[Dataset entries]
☆ ☆ ☆
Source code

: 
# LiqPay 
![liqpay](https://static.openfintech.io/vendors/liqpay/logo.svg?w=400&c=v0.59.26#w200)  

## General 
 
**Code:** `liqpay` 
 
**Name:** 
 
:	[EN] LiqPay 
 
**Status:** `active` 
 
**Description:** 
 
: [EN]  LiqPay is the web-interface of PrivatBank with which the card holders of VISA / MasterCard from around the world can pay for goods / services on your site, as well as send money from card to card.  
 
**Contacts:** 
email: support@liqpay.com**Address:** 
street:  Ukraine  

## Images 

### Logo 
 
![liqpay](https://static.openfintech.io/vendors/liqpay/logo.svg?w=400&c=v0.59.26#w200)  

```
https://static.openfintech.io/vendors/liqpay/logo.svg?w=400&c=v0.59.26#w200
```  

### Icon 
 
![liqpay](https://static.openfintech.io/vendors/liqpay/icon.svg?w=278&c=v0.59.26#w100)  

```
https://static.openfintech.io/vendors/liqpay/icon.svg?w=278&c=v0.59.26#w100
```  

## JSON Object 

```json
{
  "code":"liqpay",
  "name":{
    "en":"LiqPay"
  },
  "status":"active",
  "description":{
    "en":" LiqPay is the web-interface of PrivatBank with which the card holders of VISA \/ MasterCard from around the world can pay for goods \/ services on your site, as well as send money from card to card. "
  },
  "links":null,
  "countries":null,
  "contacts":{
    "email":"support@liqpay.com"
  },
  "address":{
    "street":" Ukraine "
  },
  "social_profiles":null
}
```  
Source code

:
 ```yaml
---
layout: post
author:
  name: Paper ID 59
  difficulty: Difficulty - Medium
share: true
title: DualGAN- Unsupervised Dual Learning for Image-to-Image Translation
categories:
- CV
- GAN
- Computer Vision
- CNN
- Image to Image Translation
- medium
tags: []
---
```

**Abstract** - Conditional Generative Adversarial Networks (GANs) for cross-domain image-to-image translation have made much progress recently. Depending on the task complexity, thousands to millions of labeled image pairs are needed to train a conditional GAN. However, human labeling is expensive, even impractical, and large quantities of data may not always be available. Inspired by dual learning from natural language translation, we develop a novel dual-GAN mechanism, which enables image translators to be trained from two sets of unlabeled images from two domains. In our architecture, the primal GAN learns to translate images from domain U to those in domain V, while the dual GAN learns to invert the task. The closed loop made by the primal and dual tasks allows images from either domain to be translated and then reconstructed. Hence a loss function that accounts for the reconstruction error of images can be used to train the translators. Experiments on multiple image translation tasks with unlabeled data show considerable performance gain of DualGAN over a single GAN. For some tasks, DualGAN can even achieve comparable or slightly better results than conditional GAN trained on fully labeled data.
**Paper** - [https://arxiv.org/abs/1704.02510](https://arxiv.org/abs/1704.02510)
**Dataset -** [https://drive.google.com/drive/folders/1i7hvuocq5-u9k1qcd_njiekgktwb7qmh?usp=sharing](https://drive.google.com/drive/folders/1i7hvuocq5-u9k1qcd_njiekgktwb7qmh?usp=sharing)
☆ ☆ ☆
ASSIGNMENT:
Look through the entries above and copy each line that has "well" in it.

THE ANSWER:
: [EN]  LiqPay is the web-interface of PrivatBank with which the card holders of VISA / MasterCard from around the world can pay for goods / services on your site, as well as send money from card to card.  
    "en":" LiqPay is the web-interface of PrivatBank with which the card holders of VISA \/ MasterCard from around the world can pay for goods \/ services on your site, as well as send money from card to card. "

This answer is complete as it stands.